🤖 AI Summary
Catastrophic forgetting in domain adaptation severely degrades the general reasoning capabilities of large language and multimodal models. To address this, we propose PIECE, a parameter-importance-driven continual learning framework that preserves both general-purpose reasoning ability and domain-specific knowledge—without accessing historical data, increasing model parameters, or modifying architecture. Our key contributions are: (i) a dual importance estimation mechanism that jointly normalizes Fisher information and second-order curvature to precisely identify the top 0.1% most critical parameters for targeted fine-tuning; and (ii) a replay-free, parameter-efficient tuning (PET) strategy.
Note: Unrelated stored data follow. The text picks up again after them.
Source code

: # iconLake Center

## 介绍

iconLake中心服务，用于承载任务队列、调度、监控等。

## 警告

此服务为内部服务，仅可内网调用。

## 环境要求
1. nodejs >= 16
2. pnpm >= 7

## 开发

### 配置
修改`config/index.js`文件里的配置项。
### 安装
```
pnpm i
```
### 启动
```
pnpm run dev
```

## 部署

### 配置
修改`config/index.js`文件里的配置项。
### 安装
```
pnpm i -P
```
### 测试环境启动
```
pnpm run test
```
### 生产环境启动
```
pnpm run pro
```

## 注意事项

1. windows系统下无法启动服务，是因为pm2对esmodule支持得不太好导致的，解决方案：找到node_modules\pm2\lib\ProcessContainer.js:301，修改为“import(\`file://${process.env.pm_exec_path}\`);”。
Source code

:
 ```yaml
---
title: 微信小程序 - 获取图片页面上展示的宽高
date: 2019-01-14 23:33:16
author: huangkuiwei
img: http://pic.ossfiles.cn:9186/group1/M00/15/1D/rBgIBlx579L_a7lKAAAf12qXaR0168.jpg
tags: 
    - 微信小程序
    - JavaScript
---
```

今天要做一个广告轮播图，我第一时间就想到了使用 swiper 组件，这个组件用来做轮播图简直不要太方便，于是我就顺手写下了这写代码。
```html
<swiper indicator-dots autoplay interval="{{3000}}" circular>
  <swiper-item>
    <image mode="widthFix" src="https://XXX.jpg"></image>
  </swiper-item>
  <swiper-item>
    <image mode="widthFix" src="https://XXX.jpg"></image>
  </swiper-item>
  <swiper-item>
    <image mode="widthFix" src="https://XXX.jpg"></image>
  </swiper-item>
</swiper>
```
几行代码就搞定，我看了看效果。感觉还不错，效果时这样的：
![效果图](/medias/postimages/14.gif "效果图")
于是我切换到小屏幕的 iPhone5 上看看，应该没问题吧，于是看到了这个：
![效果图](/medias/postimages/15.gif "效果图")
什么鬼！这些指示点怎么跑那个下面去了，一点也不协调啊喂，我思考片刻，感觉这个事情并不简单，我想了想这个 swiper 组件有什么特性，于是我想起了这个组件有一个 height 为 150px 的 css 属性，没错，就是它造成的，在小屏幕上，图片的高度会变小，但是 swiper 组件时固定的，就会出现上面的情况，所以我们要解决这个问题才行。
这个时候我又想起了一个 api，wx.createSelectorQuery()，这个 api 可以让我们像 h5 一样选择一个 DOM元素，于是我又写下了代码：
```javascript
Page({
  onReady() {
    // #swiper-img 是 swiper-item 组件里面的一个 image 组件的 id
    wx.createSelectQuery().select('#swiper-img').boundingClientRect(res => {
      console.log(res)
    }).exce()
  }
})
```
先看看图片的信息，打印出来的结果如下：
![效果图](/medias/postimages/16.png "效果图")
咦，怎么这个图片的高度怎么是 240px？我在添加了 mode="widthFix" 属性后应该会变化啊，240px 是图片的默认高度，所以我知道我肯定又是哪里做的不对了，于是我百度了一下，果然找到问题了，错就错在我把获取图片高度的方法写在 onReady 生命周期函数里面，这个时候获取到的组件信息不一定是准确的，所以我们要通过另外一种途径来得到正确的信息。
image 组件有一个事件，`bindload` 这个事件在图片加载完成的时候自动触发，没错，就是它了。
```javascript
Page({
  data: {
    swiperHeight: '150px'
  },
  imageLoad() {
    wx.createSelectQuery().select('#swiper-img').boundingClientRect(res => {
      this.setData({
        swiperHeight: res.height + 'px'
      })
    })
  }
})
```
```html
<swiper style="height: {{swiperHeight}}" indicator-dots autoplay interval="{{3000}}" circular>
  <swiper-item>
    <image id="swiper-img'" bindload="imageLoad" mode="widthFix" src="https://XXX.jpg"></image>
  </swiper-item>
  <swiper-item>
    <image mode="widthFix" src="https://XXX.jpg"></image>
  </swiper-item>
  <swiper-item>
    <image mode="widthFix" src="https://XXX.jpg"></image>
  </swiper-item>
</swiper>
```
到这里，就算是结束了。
Evaluated on three language models and two multimodal models, PIECE achieves state-of-the-art continual learning performance while significantly outperforming baselines in retaining general reasoning capabilities—as measured by benchmarks including MMLU and BBH.
📝 Abstract
Domain-specific post-training often causes catastrophic forgetting, making foundation models lose their general reasoning ability and limiting their adaptability to dynamic real-world environments. Preserving general capabilities while acquiring downstream domain knowledge is a central challenge for large language and multimodal models. Traditional continual learning methods, such as regularization, replay and architectural isolation, suffer from poor downstream performance, reliance on inaccessible historical data, or additional parameter overhead. While recent parameter-efficient tuning (PET) methods can alleviate forgetting, their effectiveness strongly depends on the choice of parameters and update strategies. In this paper, we introduce PIECE, a Parameter Importance Estimation-based Continual Enhancement method that preserves general ability while efficiently learning domain knowledge without accessing prior training data or increasing model parameters. PIECE selectively updates only 0.1% of core parameters most relevant to new tasks, guided by two importance estimators: PIECE-F based on Fisher Information, and PIECE-S based on a second-order normalization that combines gradient and curvature information. Experiments across three language models and two multimodal models show that PIECE maintains general capabilities and achieves state-of-the-art continual learning performance across diverse downstream tasks. Our results highlight a practical path to scalable, domain-adaptive foundation models without catastrophic forgetting.